What self-driving cars still cannot do


While I am enthusiastic about self-driving cars and its promise of increasing the mobility of those unable to drive as well as the possibility that such cars may be better drivers than humans, via Machines Like Us I came across this article by Lee Gomes says that we should not overestimate what they can currently do, because the road tests that they have done so far that produced 700,000 miles of accident-free driving have been under very limited conditions. There is still a long way to go and some major technological hurdles to overcome.

He says that the cars cannot be driven on 99% of the current roadways, cannot park themselves, cannot be used in heavy rain or snow, and cannot detect potholes. So Cleveland is definitely out for the near future.

Many of the remaining problems are because of the map=based technology these cars use.

Google often leaves the impression that, as a Google executive once wrote, the cars can “drive anywhere a car can legally drive.” However, that’s true only if intricate preparations have been made beforehand, with the car’s exact route, including driveways, extensively mapped. Data from multiple passes by a special sensor vehicle must later be pored over, meter by meter, by both computers and humans. It’s vastly more effort than what’s needed for Google Maps.

Google’s cars are better at handling some mapping omissions than others. If a new stop light appeared overnight, for example, the car wouldn’t know to obey it.

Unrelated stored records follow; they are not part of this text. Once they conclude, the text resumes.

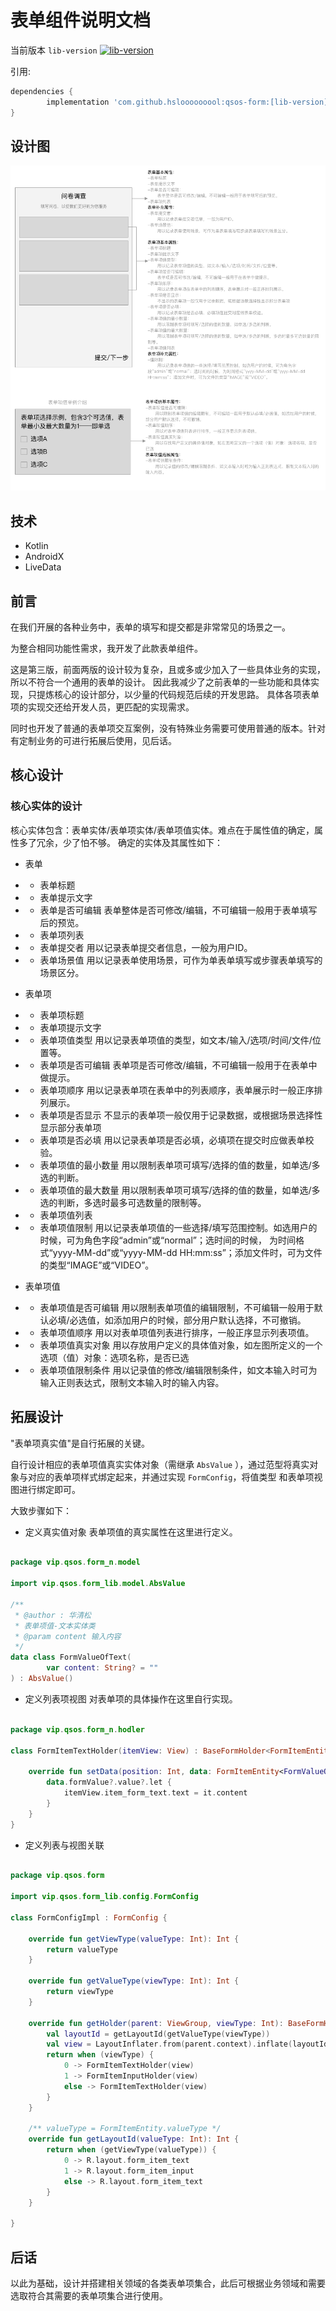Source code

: # 表单组件说明文档

当前版本 `lib-version` [![lib-version](https://www.jitpack.io/v/hslooooooool/qsos-form.svg)](https://www.jitpack.io/#hslooooooool/qsos-form)

引用:

```groovy
dependencies {
        implementation 'com.github.hslooooooool:qsos-form:[lib-version]'
}
```

## 设计图
![表单设计图](./doc/png/表单设计图.png)

## 技术
- Kotlin
- AndroidX
- LiveData

## 前言
在我们开展的各种业务中，表单的填写和提交都是非常常见的场景之一。

为整合相同功能性需求，我开发了此款表单组件。

这是第三版，前面两版的设计较为复杂，且或多或少加入了一些具体业务的实现，所以不符合一个通用的表单的设计。
因此我减少了之前表单的一些功能和具体实现，只提炼核心的设计部分，以少量的代码规范后续的开发思路。
具体各项表单项的实现交还给开发人员，更匹配的实现需求。

同时也开发了普通的表单项交互案例，没有特殊业务需要可使用普通的版本。针对有定制业务的可进行拓展后使用，见后话。

## 核心设计
### 核心实体的设计
核心实体包含：表单实体/表单项实体/表单项值实体。难点在于属性值的确定，属性多了冗余，少了怕不够。
确定的实体及其属性如下：

- 表单
- - 表单标题
- - 表单提示文字
- - 表单是否可编辑
    表单整体是否可修改/编辑，不可编辑一般用于表单填写后的预览。
- - 表单项列表
- - 表单提交者
    用以记录表单提交者信息，一般为用户ID。
- - 表单场景值
    用以记录表单使用场景，可作为单表单填写或步骤表单填写的场景区分。

- 表单项
- - 表单项标题
- - 表单项提示文字
- - 表单项值类型
	用以记录表单项值的类型，如文本/输入/选项/时间/文件/位置等。
- - 表单项是否可编辑
	表单项是否可修改/编辑，不可编辑一般用于在表单中做提示。
- - 表单项顺序
	用以记录表单项在表单中的列表顺序，表单展示时一般正序排列展示。
- - 表单项是否显示
	不显示的表单项一般仅用于记录数据，或根据场景选择性显示部分表单项
- - 表单项是否必填
	用以记录表单项是否必填，必填项在提交时应做表单校验。
- - 表单项值的最小数量
	用以限制表单项可填写/选择的值的数量，如单选/多选的判断。
- - 表单项值的最大数量
	用以限制表单项可填写/选择的值的数量，如单选/多选的判断，多选时最多可选数量的限制等。
- - 表单项值列表
- - 表单项值限制
	用以记录表单项值的一些选择/填写范围控制。如选用户的时候，可为角色字段“admin”或“normal”；选时间的时候，
	为时间格式“yyyy-MM-dd”或“yyyy-MM-dd HH:mm:ss”；添加文件时，可为文件的类型“IMAGE”或“VIDEO”。

- 表单项值
- - 表单项值是否可编辑
    用以限制表单项值的编辑限制，不可编辑一般用于默认必填/必选值，如添加用户的时候，部分用户默认选择，不可撤销。
- - 表单项值顺序
	用以对表单项值列表进行排序，一般正序显示列表项值。
- - 表单项值真实对象
	用以存放用户定义的具体值对象，如左图所定义的一个选项（值）对象：选项名称，是否已选
- - 表单项值限制条件
	用以记录值的修改/编辑限制条件，如文本输入时可为输入正则表达式，限制文本输入时的输入内容。

## 拓展设计
"表单项真实值"是自行拓展的关键。

自行设计相应的表单项值真实实体对象（需继承 `AbsValue` ），通过范型将真实对象与对应的表单项样式绑定起来，并通过实现 `FormConfig`，将值类型
和表单项视图进行绑定即可。

大致步骤如下：

- 定义真实值对象
表单项值的真实属性在这里进行定义。

```kotlin

package vip.qsos.form_n.model

import vip.qsos.form_lib.model.AbsValue

/**
 * @author : 华清松
 * 表单项值-文本实体类
 * @param content 输入内容
 */
data class FormValueOfText(
        var content: String? = ""
) : AbsValue()
```

- 定义列表项视图
对表单项的具体操作在这里自行实现。

```kotlin

package vip.qsos.form_n.hodler

class FormItemTextHolder(itemView: View) : BaseFormHolder<FormItemEntity<FormValueOfText>, FormValueOfText>(itemView) {

    override fun setData(position: Int, data: FormItemEntity<FormValueOfText>) {
        data.formValue?.value?.let {
            itemView.item_form_text.text = it.content
        }
    }
}
```

- 定义列表与视图关联

```kotlin

package vip.qsos.form

import vip.qsos.form_lib.config.FormConfig

class FormConfigImpl : FormConfig {

    override fun getViewType(valueType: Int): Int {
        return valueType
    }

    override fun getValueType(viewType: Int): Int {
        return viewType
    }

    override fun getHolder(parent: ViewGroup, viewType: Int): BaseFormHolder<*, *> {
        val layoutId = getLayoutId(getValueType(viewType))
        val view = LayoutInflater.from(parent.context).inflate(layoutId, parent, false)
        return when (viewType) {
            0 -> FormItemTextHolder(view)
            1 -> FormItemInputHolder(view)
            else -> FormItemTextHolder(view)
        }
    }

    /** valueType = FormItemEntity.valueType */
    override fun getLayoutId(valueType: Int): Int {
        return when (getViewType(valueType)) {
            0 -> R.layout.form_item_text
            1 -> R.layout.form_item_input
            else -> R.layout.form_item_text
        }
    }

}
```

## 后话
以此为基础，设计并搭建相关领域的各类表单项集合，此后可根据业务领域和需要选取符合其需要的表单项集合进行使用。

However the car would slow down or stop if its on-board sensors detected any traffic or obstacles in its path.

Maps have so far been prepared for only a few thousand miles of roadway, but achieving Google’s vision will require maintaining a constantly updating map of the nation’s millions of miles of roads and driveways.

Among other unsolved problems, Google has yet to drive in snow, and [director of the Google car team Chris] Urmson says safety concerns preclude testing during heavy rains. Nor has it tackled big, open parking lots or multilevel garages.

Pedestrians are detected simply as moving, column-shaped blurs of pixels—meaning, Urmson agrees, that the car wouldn’t be able to spot a police officer at the side of the road frantically waving for traffic to stop.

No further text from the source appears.